Despite the patho-physiological importance little is known about the molecular and cellular mechanisms and consequences of alveolar barrier damage. There is evidence that trauma-induced ATP release is a key player directly related to pulmonary dysfunction. The effects of ATP are mediated by purinergic signalling on target cells via either G-protein coupled P2Y or ionotropic P2X receptors. P2X receptors are expressed in the alveolar epithelium and signalling via P2X receptors modulates regulated fluid transport and secretion of pulmonary surfactant. We have recently reported that P2X4 receptors are present in alveolar epithelial type II (ATII) cells and that activation of P2X4 receptors on primary ATII cells facilitates surfactant secretion, activation of secreted surfactant and alveolar fluid transport. P2X receptors therefore have the potential to significantly impact on the pathogenesis and manifestation of pulmonary dysfunction following trauma-induced damage of the alveolar barrier. Based on these findings we propose that 1) trauma-induced ATP release in the alveolus leads to activation of P2X receptors on epithelial cells, 2) activation of P2X receptors results in alveolar fluid resorption supporting alveolar fluid clearance following trauma-induced damage of the alveolar barrier and 3) trauma-induced activation of P2X receptors modulates surfactant secretion and hence lung mechanics.

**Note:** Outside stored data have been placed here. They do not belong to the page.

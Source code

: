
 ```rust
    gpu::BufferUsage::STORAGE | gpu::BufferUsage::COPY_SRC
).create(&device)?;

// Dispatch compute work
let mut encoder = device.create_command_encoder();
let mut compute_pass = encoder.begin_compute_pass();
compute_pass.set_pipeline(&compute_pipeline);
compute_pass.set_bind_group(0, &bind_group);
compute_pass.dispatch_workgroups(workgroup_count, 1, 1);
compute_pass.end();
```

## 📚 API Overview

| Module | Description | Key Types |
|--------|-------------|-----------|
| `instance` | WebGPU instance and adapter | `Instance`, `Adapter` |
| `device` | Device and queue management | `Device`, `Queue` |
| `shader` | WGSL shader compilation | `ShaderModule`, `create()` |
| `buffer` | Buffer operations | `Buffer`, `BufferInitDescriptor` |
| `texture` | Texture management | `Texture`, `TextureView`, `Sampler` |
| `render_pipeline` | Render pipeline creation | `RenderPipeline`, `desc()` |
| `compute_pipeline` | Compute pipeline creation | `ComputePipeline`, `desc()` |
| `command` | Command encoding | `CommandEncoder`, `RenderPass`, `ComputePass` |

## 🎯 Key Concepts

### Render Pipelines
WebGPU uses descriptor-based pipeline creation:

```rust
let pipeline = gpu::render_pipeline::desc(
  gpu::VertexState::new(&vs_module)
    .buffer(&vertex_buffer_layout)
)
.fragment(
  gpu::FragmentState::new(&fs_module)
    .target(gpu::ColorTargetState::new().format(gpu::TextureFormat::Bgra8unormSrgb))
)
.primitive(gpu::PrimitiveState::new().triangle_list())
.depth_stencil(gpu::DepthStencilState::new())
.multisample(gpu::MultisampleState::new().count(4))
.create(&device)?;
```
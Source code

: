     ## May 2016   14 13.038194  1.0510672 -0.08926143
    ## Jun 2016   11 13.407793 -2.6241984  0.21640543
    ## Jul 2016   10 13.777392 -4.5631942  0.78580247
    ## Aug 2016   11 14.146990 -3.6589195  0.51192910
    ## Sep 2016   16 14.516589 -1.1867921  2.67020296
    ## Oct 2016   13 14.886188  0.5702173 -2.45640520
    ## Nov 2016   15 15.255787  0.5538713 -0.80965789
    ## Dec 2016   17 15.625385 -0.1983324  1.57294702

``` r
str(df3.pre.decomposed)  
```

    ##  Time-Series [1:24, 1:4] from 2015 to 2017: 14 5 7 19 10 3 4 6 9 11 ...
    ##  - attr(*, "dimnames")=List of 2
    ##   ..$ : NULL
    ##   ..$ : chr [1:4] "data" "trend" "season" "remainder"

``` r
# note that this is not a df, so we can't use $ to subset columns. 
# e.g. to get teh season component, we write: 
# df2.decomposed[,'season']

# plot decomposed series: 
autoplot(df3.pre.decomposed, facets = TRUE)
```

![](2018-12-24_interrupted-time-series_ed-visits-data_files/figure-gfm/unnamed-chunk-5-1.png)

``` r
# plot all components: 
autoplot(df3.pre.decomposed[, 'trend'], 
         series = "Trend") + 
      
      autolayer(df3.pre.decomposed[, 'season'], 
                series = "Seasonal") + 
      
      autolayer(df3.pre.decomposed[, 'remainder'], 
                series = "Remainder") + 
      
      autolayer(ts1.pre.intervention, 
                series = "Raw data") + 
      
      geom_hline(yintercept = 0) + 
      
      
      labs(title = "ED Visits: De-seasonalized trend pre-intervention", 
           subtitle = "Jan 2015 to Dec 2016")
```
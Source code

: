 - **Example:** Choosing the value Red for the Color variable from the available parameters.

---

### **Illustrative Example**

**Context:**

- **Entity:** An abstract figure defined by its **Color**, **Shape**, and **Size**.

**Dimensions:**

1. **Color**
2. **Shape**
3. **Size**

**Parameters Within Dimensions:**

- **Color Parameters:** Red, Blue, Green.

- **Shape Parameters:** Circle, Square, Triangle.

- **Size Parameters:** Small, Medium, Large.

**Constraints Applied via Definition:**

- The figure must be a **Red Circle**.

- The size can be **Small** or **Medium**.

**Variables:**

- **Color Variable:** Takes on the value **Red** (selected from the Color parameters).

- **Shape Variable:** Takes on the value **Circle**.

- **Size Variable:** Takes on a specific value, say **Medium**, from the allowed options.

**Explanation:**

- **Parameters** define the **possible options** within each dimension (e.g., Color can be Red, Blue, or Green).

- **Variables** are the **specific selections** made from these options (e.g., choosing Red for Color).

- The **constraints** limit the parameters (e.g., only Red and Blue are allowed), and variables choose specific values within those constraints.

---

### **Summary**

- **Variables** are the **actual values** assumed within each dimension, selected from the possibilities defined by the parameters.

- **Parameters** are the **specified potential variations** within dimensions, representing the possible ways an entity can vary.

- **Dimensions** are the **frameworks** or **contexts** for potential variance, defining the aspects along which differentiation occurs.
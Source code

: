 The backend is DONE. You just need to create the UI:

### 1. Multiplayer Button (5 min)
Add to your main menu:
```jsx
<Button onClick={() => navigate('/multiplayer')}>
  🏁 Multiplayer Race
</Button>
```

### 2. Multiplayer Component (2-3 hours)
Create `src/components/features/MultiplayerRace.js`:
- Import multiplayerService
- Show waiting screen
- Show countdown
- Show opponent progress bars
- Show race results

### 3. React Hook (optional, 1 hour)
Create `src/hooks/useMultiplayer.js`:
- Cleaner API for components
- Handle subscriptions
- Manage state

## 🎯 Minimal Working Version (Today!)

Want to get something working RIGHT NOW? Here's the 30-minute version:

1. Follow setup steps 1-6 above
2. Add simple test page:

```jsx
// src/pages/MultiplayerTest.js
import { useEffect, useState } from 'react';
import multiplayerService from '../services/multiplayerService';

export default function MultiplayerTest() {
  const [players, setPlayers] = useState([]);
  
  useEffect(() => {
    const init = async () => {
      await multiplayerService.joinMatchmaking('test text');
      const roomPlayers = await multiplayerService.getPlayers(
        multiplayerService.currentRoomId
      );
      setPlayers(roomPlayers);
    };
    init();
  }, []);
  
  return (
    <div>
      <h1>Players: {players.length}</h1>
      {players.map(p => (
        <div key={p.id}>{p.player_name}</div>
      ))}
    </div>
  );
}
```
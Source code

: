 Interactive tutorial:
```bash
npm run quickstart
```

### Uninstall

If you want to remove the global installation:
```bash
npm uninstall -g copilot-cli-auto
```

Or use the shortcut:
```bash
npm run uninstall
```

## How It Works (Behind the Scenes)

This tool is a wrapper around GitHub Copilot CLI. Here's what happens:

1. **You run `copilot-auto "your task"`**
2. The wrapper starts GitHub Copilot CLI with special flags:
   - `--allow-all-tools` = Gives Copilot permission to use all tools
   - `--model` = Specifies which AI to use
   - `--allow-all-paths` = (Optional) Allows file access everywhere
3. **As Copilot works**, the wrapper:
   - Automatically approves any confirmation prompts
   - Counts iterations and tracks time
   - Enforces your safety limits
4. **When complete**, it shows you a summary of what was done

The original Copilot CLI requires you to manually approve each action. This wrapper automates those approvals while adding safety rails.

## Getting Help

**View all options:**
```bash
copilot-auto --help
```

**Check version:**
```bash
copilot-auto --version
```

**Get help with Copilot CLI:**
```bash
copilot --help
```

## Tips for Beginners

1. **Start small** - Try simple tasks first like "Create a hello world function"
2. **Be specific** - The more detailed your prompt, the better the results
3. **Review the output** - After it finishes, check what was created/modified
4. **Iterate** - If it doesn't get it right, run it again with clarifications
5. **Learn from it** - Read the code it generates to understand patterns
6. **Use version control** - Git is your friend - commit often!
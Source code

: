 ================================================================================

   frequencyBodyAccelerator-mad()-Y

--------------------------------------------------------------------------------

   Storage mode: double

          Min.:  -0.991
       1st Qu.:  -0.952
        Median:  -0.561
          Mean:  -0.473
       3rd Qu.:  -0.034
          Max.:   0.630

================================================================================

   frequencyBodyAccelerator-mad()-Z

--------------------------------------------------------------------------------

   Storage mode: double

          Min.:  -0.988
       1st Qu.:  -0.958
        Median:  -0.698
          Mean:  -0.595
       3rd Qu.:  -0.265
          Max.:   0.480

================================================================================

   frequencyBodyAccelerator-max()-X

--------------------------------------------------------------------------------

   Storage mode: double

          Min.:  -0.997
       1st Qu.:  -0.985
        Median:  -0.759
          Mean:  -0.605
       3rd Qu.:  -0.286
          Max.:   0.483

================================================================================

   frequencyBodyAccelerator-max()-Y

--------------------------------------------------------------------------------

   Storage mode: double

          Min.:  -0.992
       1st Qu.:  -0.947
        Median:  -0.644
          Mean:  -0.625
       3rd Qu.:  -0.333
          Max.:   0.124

To test these hypotheses we will closely collaborate with other groups within the planned CRC to establish relevant trauma models in advanced in vitro models resembling the unique architecture of the alveolar barrier. We will initially characterise them with respect to biophysical damage of the alveolar barrier. Subsequently, we will investigate the molecular mechanism of cellular ATP release following various trauma challenges and evaluate the impact of ATP release on P2X activation within the cells of the alveolar barrier (mainly epithelial cells). Finally, we will elucidate the role of P2X receptors in rescuing alveolar function following trauma on the molecular and cellular level – contributing to restoration of lung function. Therefore, we will test whether ATP release and P2X activation impacts on alveolar fluid clearance and the surfactant system and directly relate these findings to the in vivo situation. Crucially, this proposal is build on substantial preliminary data and most techniques are already established within the laboratories of the applicants.